Did file swapping (mp3 trading) help or hurt the record industry?

Let me finish this train of thought here…

So why not just file share those 1-3 good songs/get them for free, and save your money to spend on good music? This is where I see that file sharing has helped the music industry as a whole – it encourages exposure and experimentation. It’s most likely been a better deal for smaller labels/artists versus corporate pop acts.

Some other considerations as well, some of which have already been mentioned: out-of-print music; tiny labels and music from other countries that is difficult to find in stores where you live; cost prohibitive imports; bootlegs/live recordings; bonus tracks on singles/EPs; even music you lost/had stolen/only have on other formats except CD and would like to just get again and burn. I personally have dealt with all of the above-mentioned considerations when it comes to file sharing. I have also bought far more music than before I had access to file sharing programs, because of financially risk-free exposure to new (and old) artists.
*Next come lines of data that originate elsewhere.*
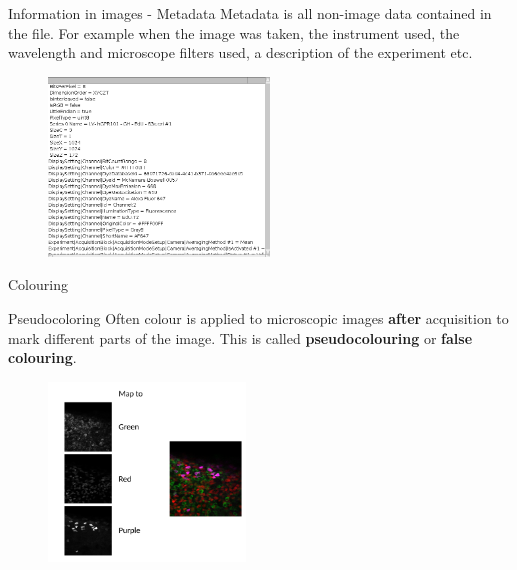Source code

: \documentclass[9pt, aspectratio=169]{beamer}
\begin{document}
\begin{frame}
	{Information in images - Metadata}
	Metadata is all non-image data contained in the file. For example when the image was taken, the instrument used, the wavelength and microscope filters used, a description of the experiment etc.

	\begin{figure}
		\centering
		\includegraphics[height=180px]{metadata.png}
	\end{figure}
\end{frame}

\begin{frame}
	\Huge
	\centering
	Colouring
\end{frame}

\begin{frame}
	{Pseudocoloring}
	Often colour is applied to microscopic images \textbf{after} acquisition to mark different parts of the image. This is called \textbf{pseudocolouring} or \textbf{false colouring}.
	\begin{figure}
		\centering
		\includegraphics[height=180px]{pseudocolor.png}
	\end{figure}
\end{frame}

\end{document}
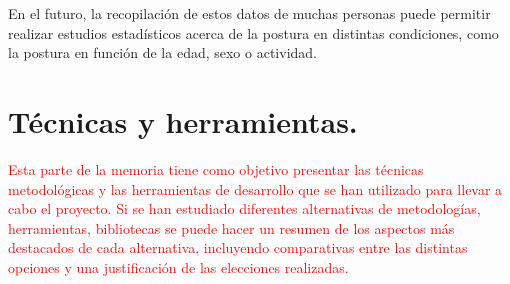 En el futuro, la recopilación de estos datos de muchas personas puede permitir realizar estudios estadísticos acerca de la postura en distintas condiciones, como la postura en función de la edad, sexo o actividad.

 
\section{Técnicas y herramientas.}

\textcolor{red}{Esta parte de la memoria tiene como objetivo presentar las técnicas metodológicas y las herramientas de desarrollo que se han utilizado para llevar a cabo el proyecto. Si se han estudiado diferentes alternativas de metodologías, herramientas, bibliotecas se puede hacer un resumen de los aspectos más destacados de cada alternativa, incluyendo comparativas entre las distintas opciones y una justificación de las elecciones realizadas. }

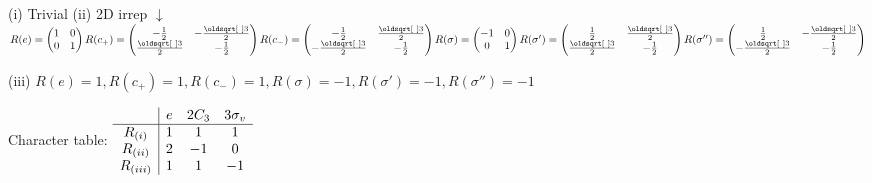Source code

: \columnbreak
{}
\begin{squishlist}
    \item[(i)]
    Trivial \qquad  (ii) 2D irrep $\downarrow$ \\
    $R(e) = \begin{pmatrix} 1 & 0 \\ 0 & 1 \end{pmatrix}
    R(c_+) = \begin{pmatrix} -\frac{1}{2} & -\frac{\sqrt{3}}{2} \\\frac{\sqrt{3}}{2} & -\frac{1}{2} \end{pmatrix}
    R(c_-) = \begin{pmatrix} -\frac{1}{2} & \frac{\sqrt{3}}{2} \\-\frac{\sqrt{3}}{2} & -\frac{1}{2} \end{pmatrix} \\
    R(\sigma) = \begin{pmatrix} -1 & 0 \\ 0 & 1 \end{pmatrix}
    R(\sigma') = \begin{pmatrix} \frac{1}{2} & \frac{\sqrt{3}}{2} \\ \frac{\sqrt{3}}{2} & -\frac{1}{2} \end{pmatrix}
    R(\sigma'') = \begin{pmatrix} \frac{1}{2} & -\frac{\sqrt{3}}{2} \\ -\frac{\sqrt{3}}{2} & -\frac{1}{2} \end{pmatrix}$

    \item[(iii)] $R(e)=1,R(c_+)=1,R(c_-)=1,R(\sigma)=-1,R(\sigma')=-1,R(\sigma'')=-1$
    \item Character table:
    $\begin{array}{c | ccc}
         & e & 2C_3 & 3\sigma_v \\
         \hline
        R_{(i)} & 1 & 1 & 1 \\
        R_{(ii)} & 2 & -1 & 0 \\
        R_{(iii)} & 1 & 1 & -1    
    \end{array}$
\end{squishlist}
File swapping hurts the RIAA and helps the music industry. It hurts the RIAA because they lose their control and with that goes the ability to fix prices and basically do whatever they want. It helps the music industry because getting rid of the RIAA is exactly what the music industry needs.

This is a great debate, of course, since there is no answer. And while it is true that a selected release of a group’s MP3s can help that group, it’s a denial of basic economics to believe that swapping all their files is going to help them in the long run.

However, the key question is one that’s always ignored in this debate:

If an artist says not to download their files, what gives anyone the right to overrule them?

Even if artists made no money from recordings they would stll get paid for live shows, personal appearances, and endorsements.
In any case if becoming a famous musician and/or singer is less profitable overall it means that artists are less likely to be in it just for the money.

But if artists can’t make money with recordings (which provide the majority of their income – there are very few who make a profit on tours, and even fewer than can make money on endorsements), then they can’t create as much music, since they need to hold down a job.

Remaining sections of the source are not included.